Buffalo Night — A Dream

Why? Why won’t they leave me in peace? The two of them enter the room, talking animatedly, flicking on lights. He crawls into bed beside me, pulls the covers over himself, and falls immediately to sleep; she sits on the bed’s edge, depressing the mattress so I roll toward her. I curl my body in a semi-circle about the woman’s hips and try to reclaim the threads of sleep, but it is beaten back, away as she continues a ceaseless monologue. Cheek pressed to forearm, I blink eyes open, stare over rumpled sheets and coverlet, out the open window.

There’s commotion beyond the glass — a small crowd of people standing, gaping, murmuring. Blue and red lights strobe the night, and a policeman stands outside his vehicle, calling orders that go unheard, unheeded. Most surprising, though, is the buffalo.

I lever myself up on one elbow, legs caught, restricted by the woman’s presence and the bedclothes. Not one buffalo. Three. No, four — a furious mother and her calves. And all those foolish onlookers – pointing, exclaiming, snapping photos, ignoring the officer’s instructions — have come between mother and offspring. Oh, how the furious cow’s hooves churn the earth, how she stamps and snorts and bellows, readying her charge…

I am fully awake now, shaking the sleeping man beside me, interrupting the oblivious woman’s wandering speech, warning both of the buffalo’s imminent charge. Surely, certainly, the aim and speed and force of her trajectory will have her bursting through the bedroom’s wall…

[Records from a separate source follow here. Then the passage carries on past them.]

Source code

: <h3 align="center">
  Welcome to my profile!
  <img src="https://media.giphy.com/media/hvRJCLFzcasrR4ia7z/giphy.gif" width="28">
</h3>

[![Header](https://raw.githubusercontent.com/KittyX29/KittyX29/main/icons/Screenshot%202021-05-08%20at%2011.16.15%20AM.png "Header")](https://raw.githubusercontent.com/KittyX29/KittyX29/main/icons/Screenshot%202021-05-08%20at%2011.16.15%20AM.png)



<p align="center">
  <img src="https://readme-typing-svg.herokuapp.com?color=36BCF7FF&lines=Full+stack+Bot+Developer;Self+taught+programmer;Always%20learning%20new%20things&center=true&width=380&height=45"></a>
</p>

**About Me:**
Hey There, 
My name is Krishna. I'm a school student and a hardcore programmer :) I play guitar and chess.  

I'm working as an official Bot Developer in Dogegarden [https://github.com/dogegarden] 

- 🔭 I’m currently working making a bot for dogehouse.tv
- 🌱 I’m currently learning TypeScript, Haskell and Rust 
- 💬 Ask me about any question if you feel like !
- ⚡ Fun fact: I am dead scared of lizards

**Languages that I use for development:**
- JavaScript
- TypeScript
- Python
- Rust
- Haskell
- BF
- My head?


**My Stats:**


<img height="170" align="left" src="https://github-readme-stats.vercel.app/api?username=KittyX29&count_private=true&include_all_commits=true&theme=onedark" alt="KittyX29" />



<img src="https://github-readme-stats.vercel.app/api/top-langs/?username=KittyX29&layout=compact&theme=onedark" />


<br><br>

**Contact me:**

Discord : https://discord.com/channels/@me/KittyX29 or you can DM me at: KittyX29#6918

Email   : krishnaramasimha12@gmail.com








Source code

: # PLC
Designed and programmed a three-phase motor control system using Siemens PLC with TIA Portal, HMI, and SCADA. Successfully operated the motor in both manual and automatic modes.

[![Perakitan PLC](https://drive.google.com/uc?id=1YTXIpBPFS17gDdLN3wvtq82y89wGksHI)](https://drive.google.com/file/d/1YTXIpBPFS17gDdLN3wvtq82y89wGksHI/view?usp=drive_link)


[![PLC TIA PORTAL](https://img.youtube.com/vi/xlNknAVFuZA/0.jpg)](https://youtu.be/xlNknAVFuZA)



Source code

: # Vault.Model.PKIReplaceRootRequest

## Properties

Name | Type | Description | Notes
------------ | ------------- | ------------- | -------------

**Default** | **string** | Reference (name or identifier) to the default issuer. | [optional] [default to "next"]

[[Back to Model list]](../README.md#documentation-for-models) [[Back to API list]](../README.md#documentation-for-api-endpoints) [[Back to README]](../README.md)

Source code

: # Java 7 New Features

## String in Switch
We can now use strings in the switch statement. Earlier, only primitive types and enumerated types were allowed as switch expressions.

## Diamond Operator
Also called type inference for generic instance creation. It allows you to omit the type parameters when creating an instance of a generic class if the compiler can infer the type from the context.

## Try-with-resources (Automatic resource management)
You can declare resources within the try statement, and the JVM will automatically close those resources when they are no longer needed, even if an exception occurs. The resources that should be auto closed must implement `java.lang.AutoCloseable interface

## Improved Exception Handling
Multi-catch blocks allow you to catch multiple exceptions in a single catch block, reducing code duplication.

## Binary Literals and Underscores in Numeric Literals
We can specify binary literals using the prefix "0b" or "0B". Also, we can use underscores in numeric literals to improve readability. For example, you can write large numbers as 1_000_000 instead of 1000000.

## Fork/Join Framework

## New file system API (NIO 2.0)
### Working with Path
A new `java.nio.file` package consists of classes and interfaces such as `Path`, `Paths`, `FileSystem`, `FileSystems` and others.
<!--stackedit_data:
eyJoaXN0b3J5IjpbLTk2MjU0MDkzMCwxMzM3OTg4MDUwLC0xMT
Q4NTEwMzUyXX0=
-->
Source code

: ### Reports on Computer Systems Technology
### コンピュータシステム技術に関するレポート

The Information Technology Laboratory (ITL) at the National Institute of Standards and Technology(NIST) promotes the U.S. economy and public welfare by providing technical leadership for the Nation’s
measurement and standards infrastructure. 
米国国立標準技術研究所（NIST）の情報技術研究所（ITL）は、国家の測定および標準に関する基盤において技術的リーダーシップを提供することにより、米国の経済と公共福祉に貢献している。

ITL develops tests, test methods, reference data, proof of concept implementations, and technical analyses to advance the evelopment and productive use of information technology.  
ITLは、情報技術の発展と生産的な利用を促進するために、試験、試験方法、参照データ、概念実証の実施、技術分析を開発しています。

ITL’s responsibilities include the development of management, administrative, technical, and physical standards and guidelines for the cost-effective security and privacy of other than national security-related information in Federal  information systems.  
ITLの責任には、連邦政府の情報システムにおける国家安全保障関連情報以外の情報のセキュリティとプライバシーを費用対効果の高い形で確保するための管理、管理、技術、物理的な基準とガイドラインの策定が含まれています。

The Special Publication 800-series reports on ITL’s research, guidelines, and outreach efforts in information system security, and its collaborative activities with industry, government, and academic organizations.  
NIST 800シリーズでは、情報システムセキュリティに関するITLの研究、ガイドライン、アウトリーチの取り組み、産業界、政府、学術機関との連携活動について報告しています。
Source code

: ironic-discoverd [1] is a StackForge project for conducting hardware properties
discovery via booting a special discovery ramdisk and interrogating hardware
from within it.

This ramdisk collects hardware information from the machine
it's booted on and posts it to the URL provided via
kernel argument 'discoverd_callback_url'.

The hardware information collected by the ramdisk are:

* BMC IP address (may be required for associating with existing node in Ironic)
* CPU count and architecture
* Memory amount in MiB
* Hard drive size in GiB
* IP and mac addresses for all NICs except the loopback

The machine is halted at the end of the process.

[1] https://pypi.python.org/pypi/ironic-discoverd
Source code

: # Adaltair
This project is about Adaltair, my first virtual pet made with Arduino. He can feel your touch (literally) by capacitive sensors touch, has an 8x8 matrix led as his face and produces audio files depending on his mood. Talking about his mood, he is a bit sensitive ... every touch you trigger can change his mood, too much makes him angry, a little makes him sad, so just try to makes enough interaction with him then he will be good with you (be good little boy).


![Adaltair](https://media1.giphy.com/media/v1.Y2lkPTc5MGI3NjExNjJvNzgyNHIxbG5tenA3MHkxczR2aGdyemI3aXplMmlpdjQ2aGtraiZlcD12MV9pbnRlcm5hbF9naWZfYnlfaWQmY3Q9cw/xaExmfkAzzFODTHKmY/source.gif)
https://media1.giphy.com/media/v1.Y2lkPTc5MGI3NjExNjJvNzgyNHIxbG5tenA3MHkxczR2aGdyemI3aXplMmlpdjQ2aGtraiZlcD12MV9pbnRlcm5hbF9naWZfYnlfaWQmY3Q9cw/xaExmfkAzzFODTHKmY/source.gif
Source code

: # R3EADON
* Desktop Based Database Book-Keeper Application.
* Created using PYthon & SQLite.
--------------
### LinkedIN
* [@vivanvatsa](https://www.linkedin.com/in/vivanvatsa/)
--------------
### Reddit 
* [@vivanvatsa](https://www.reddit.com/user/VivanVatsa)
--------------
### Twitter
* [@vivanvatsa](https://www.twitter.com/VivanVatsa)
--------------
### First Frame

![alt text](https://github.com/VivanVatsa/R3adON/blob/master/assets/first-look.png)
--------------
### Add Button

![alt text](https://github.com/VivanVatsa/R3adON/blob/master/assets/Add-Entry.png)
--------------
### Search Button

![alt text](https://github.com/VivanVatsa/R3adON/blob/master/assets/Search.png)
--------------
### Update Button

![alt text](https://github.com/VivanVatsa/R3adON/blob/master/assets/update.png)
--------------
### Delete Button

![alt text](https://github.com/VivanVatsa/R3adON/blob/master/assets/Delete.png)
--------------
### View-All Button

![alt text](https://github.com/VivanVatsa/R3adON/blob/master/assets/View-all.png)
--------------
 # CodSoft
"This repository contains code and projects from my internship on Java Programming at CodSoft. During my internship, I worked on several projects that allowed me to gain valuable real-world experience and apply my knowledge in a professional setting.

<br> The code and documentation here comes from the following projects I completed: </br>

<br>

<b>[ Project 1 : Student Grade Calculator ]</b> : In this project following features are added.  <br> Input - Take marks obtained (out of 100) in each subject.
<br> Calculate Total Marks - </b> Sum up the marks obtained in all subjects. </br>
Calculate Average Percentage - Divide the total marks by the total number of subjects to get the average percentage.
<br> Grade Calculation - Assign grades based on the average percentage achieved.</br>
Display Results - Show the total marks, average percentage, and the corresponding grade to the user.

A huge, dark fury, the mother charges toward the house, but veers off, plunging into the night beyond the window’s eye. But one of the calves has passed through the wall as if it were merely a suggestion, a veil. It trots about the room, stricken and bawling. Where before, there was the random threat of harm, the calf’s presence within the house is a veritable invitation.

But the man has arisen from his exhausted slumber to stand at the bed’s foot. Cupping hands about his mouth, he aims his voice at the knob-kneed calf and shouts. Although it should hurt — should burst eardrums as certainly as it rattles the window against its frame and bones within flesh – his shout does neither. It does, however, transport the calf safely back outside to its pacified mother.

Buffalo.jpg
“Buffalo Night” — C.Birde, 5/16

 

Elevation — A Dream

Evicted.

Cast out.

Before she can retrieve anything from that once-home, sunlit room, they have picked, like vultures, through her few possessions. The veneer cracks — all kindness, gone. Angry, she shouts; anguished, she chastises, drives them off. But there is nothing left — collapsed and sagging cardboard boxes. Scuffed floors. The smell of dust.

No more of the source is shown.